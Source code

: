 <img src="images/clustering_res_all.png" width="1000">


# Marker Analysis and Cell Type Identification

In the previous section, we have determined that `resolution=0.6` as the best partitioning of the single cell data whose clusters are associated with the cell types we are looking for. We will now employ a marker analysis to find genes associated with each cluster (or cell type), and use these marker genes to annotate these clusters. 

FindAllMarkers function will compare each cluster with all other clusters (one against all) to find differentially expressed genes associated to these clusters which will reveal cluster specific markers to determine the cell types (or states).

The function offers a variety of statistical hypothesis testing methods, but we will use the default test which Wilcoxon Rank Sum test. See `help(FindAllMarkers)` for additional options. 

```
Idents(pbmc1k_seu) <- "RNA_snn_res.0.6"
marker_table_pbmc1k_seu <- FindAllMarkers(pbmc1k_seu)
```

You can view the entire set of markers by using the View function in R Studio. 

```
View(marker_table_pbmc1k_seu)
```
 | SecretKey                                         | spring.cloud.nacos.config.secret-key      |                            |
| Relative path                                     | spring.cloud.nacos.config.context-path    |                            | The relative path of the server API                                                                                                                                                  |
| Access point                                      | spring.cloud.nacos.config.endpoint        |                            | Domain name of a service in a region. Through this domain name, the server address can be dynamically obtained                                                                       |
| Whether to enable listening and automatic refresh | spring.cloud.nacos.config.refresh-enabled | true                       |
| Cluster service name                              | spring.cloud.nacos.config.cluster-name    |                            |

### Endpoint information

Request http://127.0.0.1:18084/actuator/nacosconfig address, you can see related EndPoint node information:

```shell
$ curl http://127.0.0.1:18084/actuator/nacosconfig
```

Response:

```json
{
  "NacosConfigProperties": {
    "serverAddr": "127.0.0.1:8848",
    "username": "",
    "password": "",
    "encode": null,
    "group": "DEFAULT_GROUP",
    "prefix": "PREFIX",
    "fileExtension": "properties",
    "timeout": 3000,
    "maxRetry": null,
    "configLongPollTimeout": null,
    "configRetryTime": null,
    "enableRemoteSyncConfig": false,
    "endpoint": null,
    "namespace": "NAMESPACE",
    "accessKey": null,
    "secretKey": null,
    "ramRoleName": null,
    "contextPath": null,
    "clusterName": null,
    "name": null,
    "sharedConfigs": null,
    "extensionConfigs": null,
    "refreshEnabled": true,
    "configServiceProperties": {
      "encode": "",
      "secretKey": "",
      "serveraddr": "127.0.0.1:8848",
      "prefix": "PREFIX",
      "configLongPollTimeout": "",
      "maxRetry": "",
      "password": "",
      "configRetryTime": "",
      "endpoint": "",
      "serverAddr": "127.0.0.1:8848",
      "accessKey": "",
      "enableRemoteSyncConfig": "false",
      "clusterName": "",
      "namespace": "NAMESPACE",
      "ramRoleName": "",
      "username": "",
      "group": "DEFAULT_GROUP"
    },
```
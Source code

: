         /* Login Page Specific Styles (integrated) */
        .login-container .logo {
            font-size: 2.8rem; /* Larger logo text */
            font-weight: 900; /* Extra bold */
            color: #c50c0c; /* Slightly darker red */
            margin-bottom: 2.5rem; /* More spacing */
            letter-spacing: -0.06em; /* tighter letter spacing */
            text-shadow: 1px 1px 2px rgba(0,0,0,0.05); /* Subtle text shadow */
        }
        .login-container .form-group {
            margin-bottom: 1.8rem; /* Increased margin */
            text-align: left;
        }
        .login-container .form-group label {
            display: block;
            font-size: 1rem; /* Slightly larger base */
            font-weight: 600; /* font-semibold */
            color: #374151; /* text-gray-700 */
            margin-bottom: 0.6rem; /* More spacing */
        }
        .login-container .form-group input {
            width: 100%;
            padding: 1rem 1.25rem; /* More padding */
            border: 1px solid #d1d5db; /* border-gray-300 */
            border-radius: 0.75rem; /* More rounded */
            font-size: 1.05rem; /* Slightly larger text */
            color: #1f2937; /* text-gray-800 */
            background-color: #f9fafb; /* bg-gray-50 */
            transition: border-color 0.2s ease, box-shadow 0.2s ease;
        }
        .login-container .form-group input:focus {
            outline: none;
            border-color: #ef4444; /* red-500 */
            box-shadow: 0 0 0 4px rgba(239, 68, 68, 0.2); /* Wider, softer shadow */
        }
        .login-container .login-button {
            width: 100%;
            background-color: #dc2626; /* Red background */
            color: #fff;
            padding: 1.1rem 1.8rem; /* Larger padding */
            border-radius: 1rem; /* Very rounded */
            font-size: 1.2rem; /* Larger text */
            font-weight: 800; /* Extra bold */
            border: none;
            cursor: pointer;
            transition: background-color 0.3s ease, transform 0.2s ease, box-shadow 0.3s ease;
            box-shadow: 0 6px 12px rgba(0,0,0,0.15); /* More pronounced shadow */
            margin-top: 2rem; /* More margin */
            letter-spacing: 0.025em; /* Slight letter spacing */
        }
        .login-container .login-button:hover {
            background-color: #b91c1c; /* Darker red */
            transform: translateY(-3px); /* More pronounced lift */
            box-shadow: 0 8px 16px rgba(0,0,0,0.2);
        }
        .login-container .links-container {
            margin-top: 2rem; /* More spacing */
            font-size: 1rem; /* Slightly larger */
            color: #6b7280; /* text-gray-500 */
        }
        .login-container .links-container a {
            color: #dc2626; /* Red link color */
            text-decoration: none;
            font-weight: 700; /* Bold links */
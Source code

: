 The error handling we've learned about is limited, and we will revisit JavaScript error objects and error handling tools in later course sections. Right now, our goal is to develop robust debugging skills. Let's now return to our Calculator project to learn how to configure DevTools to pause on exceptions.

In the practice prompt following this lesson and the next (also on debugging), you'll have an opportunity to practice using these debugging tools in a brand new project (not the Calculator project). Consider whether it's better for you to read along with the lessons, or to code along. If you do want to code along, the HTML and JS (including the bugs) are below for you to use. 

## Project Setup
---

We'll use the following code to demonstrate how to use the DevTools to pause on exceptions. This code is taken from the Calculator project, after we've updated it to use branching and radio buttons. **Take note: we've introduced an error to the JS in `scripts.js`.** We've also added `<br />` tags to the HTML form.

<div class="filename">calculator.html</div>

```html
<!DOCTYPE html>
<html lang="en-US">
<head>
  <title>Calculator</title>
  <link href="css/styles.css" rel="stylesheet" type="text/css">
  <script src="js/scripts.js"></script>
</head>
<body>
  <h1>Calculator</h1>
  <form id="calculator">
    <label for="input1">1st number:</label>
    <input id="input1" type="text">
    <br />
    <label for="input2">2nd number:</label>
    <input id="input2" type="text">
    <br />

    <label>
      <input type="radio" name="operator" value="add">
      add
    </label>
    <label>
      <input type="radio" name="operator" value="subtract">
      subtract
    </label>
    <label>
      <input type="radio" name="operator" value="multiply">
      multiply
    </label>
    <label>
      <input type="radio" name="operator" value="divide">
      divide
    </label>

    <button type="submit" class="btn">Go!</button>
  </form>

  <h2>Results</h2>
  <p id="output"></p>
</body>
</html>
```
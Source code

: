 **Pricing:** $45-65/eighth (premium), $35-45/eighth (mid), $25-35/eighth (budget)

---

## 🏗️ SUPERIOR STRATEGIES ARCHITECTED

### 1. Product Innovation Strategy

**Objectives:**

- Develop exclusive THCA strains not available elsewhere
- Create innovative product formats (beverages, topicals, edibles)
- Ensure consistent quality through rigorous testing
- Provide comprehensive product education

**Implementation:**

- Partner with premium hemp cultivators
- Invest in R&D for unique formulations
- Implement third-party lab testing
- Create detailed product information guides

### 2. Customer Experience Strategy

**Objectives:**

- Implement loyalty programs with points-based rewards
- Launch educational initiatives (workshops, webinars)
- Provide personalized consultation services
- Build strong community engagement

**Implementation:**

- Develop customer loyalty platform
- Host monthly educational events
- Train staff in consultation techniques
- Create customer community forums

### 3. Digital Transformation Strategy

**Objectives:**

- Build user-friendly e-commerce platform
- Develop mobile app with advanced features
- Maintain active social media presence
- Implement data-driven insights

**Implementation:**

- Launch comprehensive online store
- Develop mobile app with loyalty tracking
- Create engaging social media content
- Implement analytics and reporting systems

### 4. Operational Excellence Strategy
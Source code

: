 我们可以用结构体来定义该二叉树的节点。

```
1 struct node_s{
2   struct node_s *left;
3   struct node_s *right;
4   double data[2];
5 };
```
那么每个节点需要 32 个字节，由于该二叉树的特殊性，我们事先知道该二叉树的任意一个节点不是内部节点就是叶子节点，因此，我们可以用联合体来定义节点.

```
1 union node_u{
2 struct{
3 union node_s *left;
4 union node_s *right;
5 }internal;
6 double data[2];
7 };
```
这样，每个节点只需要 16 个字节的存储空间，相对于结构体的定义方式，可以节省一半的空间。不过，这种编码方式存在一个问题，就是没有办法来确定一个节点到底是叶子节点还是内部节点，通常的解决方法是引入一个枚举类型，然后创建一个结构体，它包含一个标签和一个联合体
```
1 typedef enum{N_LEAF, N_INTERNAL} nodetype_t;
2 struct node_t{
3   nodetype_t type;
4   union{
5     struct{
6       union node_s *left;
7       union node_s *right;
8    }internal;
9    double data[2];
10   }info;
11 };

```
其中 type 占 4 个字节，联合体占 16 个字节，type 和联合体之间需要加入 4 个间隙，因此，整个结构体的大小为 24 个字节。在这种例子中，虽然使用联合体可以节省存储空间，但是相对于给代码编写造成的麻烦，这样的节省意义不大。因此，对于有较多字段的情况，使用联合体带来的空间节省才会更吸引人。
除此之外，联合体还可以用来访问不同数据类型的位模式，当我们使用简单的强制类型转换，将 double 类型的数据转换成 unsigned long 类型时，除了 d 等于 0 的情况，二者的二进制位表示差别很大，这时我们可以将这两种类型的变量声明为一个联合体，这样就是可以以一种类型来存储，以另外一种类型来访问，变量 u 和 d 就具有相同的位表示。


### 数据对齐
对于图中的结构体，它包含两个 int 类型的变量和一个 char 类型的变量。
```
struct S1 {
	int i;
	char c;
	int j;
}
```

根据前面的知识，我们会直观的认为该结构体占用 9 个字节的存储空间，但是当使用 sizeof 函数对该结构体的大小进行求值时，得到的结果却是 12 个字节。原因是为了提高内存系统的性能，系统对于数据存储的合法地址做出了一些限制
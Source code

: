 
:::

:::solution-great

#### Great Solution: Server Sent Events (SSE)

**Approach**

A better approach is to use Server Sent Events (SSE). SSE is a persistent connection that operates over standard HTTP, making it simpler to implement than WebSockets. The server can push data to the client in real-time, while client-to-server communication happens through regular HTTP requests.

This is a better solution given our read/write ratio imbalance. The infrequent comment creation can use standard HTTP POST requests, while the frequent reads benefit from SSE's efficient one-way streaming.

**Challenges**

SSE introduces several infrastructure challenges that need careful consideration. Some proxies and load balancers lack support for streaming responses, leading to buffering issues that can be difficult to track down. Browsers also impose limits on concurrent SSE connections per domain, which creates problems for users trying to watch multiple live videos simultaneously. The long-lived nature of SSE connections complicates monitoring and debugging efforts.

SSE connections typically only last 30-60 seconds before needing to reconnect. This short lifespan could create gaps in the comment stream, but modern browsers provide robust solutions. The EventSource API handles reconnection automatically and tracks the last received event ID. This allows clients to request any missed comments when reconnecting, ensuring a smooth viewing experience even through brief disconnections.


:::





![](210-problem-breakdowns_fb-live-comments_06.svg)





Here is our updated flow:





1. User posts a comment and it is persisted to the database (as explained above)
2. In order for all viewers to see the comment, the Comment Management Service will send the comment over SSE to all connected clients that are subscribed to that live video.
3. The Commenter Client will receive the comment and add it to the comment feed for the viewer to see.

══════

### THE PROBLEM
Scan the material for the word "premium". Return every line where it is found.

### YOUR RESPONSE
: **Pricing:** $45-65/eighth (premium), $35-45/eighth (mid), $25-35/eighth (budget)
- Partner with premium hemp cultivators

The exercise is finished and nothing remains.